_AIM OF THE TASK_
Taking the line that contains "From the master equation we" as the first, copy each line exactly up to and including the last line below.

--- MATERIAL FOR THIS EXERCISE Enclosed Below ---

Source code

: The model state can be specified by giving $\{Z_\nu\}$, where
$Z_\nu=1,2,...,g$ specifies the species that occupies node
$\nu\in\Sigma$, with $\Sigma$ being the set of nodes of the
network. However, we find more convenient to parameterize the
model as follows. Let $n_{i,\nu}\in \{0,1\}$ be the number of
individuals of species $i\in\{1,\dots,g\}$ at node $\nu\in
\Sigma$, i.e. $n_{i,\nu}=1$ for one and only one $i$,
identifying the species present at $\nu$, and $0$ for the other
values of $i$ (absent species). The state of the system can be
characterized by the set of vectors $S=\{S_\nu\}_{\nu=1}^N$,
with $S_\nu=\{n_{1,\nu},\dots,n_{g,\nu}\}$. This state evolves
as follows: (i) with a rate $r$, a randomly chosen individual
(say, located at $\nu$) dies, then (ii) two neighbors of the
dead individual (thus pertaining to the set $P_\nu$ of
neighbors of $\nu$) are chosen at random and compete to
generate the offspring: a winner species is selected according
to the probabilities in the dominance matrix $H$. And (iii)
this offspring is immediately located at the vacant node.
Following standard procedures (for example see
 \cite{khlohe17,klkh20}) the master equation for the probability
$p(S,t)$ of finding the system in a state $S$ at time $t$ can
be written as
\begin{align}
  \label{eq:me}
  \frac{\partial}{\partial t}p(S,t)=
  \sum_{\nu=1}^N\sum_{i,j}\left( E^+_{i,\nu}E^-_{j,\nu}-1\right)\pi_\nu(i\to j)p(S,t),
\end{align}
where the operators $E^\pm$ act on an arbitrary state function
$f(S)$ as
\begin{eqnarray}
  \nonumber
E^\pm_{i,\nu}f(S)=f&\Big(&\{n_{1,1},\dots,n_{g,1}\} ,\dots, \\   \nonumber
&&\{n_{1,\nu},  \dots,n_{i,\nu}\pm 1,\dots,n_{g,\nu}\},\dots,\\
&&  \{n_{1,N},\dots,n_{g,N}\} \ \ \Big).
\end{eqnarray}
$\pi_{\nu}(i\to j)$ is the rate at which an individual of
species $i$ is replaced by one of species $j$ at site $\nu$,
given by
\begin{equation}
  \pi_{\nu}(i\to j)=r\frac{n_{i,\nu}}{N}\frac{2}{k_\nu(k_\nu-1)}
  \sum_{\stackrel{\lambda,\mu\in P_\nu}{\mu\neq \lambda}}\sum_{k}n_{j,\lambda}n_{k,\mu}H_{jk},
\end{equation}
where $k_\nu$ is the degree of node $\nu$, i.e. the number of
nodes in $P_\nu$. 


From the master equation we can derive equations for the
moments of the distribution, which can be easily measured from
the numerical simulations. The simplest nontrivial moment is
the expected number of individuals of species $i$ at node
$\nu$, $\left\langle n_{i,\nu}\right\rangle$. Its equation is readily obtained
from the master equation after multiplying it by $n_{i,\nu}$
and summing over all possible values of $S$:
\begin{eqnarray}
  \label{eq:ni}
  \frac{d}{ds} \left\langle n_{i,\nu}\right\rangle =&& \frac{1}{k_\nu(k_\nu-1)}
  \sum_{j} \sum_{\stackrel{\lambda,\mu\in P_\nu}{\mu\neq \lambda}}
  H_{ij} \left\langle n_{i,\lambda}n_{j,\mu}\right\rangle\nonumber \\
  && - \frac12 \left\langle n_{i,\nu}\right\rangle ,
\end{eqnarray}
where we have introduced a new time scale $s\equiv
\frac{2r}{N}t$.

--- End of Enclosed MATERIAL FOR THIS EXERCISE ---

_REPLY TO THE TASK_
From the master equation we can derive equations for the
moments of the distribution, which can be easily measured from
the numerical simulations. The simplest nontrivial moment is
the expected number of individuals of species $i$ at node
$\nu$, $\left\langle n_{i,\nu}\right\rangle$. Its equation is readily obtained
from the master equation after multiplying it by $n_{i,\nu}$
and summing over all possible values of $S$:
\begin{eqnarray}
  \label{eq:ni}
  \frac{d}{ds} \left\langle n_{i,\nu}\right\rangle =&& \frac{1}{k_\nu(k_\nu-1)}
  \sum_{j} \sum_{\stackrel{\lambda,\mu\in P_\nu}{\mu\neq \lambda}}
  H_{ij} \left\langle n_{i,\lambda}n_{j,\mu}\right\rangle\nonumber \\
  && - \frac12 \left\langle n_{i,\nu}\right\rangle ,
\end{eqnarray}
where we have introduced a new time scale $s\equiv
\frac{2r}{N}t$.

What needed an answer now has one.